Entries supplied:
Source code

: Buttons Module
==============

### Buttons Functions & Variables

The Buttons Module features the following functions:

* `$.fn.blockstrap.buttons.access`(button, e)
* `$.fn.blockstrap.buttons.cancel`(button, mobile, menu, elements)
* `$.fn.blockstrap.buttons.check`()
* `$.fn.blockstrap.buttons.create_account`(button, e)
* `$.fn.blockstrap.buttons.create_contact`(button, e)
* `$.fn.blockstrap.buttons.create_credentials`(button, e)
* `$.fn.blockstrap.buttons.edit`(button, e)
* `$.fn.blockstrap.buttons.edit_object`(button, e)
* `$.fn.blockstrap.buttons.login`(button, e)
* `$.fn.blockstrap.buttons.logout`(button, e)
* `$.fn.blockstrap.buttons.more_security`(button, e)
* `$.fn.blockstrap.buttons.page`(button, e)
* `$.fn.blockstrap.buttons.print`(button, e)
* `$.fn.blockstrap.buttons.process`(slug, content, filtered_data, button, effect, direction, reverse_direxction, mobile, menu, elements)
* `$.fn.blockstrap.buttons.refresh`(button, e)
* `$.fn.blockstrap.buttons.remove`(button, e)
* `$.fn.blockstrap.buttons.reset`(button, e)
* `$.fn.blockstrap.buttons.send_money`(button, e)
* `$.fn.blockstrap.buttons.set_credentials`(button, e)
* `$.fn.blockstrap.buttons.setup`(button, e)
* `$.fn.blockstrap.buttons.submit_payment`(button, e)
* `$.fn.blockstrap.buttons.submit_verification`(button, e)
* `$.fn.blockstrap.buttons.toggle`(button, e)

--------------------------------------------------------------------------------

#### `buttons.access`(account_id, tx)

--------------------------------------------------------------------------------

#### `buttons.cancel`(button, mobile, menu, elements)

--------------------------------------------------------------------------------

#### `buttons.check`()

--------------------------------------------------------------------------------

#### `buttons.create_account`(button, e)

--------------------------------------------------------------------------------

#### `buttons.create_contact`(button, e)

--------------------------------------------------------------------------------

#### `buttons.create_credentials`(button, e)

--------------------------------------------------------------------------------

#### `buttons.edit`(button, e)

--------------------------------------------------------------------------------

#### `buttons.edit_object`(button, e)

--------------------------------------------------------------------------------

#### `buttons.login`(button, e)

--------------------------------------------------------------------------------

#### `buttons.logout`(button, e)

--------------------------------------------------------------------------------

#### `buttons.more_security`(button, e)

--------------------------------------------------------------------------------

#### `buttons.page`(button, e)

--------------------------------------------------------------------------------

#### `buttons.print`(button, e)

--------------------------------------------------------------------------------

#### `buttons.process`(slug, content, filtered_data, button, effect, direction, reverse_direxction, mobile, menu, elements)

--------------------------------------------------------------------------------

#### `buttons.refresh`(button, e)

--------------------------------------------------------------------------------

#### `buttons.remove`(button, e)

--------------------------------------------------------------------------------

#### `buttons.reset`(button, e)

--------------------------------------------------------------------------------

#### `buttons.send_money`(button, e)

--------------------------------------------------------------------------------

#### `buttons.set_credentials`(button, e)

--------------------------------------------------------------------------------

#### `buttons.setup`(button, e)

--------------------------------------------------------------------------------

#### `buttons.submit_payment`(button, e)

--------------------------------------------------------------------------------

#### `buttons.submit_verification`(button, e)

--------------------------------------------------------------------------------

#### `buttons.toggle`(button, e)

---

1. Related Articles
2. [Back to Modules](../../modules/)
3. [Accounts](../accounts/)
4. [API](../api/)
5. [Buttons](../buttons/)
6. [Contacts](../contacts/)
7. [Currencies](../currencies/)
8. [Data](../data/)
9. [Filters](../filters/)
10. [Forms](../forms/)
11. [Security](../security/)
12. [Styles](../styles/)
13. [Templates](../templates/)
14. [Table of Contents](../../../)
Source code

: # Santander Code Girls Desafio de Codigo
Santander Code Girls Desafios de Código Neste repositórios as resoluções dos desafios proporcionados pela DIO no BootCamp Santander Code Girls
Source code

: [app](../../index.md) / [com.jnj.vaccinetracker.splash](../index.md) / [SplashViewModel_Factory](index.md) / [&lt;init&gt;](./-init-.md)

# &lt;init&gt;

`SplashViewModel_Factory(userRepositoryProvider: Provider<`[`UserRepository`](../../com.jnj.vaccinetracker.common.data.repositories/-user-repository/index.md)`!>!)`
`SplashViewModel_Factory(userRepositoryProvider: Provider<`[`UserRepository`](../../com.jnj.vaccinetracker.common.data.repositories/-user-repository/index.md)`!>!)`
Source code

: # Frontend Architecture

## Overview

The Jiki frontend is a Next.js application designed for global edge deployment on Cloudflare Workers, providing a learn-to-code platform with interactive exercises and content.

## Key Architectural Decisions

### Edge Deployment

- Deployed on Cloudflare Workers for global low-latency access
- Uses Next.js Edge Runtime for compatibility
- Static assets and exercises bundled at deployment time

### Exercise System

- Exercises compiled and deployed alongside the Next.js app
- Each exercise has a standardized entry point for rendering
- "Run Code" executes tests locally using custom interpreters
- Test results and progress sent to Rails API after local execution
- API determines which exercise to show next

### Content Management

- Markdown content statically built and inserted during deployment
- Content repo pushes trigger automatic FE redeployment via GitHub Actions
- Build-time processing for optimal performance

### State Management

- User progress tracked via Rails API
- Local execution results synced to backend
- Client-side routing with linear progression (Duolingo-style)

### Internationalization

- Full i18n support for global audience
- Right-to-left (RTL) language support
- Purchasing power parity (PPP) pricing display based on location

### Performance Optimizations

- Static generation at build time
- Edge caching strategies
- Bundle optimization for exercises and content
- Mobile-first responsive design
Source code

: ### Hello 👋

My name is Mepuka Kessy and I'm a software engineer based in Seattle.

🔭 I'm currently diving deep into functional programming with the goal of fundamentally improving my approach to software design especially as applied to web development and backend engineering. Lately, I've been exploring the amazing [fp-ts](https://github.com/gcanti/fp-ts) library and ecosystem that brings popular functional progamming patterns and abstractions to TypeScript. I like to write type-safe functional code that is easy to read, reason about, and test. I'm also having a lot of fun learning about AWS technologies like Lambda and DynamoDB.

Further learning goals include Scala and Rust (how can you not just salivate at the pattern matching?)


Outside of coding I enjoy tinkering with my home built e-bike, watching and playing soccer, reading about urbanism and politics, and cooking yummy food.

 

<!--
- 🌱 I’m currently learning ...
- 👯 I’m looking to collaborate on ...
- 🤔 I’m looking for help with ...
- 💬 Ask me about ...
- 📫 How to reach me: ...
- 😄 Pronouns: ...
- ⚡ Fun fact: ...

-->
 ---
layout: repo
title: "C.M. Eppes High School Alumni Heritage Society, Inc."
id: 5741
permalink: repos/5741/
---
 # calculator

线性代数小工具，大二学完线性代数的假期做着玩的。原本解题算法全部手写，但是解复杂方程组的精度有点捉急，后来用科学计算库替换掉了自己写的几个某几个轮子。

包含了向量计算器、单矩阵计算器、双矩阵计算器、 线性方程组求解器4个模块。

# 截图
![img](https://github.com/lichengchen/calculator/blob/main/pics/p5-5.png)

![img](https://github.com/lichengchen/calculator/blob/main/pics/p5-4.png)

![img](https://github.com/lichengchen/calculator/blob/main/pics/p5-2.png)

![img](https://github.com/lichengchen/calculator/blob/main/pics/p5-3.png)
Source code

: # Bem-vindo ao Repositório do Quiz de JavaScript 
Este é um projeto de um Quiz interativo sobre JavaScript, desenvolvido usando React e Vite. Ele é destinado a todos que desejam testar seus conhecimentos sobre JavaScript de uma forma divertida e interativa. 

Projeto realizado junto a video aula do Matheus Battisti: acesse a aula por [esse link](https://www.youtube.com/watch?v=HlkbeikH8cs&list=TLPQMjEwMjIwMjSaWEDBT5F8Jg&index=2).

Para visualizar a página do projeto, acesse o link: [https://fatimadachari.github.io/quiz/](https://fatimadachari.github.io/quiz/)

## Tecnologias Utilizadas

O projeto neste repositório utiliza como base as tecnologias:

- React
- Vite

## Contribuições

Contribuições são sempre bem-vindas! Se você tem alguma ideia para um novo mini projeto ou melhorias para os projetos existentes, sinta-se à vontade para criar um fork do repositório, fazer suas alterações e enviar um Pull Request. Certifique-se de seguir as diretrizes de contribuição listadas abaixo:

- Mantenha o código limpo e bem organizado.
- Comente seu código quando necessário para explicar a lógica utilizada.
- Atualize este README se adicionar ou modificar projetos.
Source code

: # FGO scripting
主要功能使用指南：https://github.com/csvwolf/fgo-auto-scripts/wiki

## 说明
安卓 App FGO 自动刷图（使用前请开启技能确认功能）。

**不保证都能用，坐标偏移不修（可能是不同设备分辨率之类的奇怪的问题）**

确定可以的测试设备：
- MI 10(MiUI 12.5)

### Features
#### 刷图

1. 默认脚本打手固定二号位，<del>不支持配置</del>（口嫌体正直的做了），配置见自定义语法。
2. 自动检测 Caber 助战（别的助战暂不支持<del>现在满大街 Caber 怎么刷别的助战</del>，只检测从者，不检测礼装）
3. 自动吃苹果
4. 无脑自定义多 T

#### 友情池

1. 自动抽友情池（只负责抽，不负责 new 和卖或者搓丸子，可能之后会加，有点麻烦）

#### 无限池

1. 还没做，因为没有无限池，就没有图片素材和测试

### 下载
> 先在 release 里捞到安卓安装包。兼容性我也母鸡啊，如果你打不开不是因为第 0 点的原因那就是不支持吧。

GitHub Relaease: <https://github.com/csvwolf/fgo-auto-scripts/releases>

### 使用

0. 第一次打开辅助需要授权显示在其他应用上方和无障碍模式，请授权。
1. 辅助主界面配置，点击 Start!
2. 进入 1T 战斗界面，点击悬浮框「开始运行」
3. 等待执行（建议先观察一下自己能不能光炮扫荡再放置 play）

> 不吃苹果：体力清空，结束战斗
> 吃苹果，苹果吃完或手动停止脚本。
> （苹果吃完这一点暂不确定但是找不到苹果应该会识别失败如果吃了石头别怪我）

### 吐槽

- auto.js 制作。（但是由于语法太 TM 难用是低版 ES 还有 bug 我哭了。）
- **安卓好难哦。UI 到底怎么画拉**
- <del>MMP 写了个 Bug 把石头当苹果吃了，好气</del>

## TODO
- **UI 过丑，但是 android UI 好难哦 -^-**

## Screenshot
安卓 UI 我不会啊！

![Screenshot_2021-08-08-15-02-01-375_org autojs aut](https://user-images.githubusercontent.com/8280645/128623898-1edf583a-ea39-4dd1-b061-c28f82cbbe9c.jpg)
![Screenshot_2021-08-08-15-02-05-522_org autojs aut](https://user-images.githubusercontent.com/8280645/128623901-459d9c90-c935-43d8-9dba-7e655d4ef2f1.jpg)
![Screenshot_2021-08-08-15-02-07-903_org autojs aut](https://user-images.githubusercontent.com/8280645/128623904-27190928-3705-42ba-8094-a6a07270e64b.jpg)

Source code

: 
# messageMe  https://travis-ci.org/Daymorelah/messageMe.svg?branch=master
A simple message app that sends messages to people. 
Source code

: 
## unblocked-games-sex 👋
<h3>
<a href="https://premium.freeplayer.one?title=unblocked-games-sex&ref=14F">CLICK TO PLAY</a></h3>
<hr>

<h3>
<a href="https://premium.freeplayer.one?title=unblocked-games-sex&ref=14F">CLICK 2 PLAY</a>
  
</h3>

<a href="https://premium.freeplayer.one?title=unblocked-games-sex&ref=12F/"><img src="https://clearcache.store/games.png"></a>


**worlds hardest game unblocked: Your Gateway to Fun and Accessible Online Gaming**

Task statement: From the entries above, show each line that includes the string "direction".

Your response:
* `$.fn.blockstrap.buttons.process`(slug, content, filtered_data, button, effect, direction, reverse_direxction, mobile, menu, elements)
#### `buttons.process`(slug, content, filtered_data, button, effect, direction, reverse_direxction, mobile, menu, elements)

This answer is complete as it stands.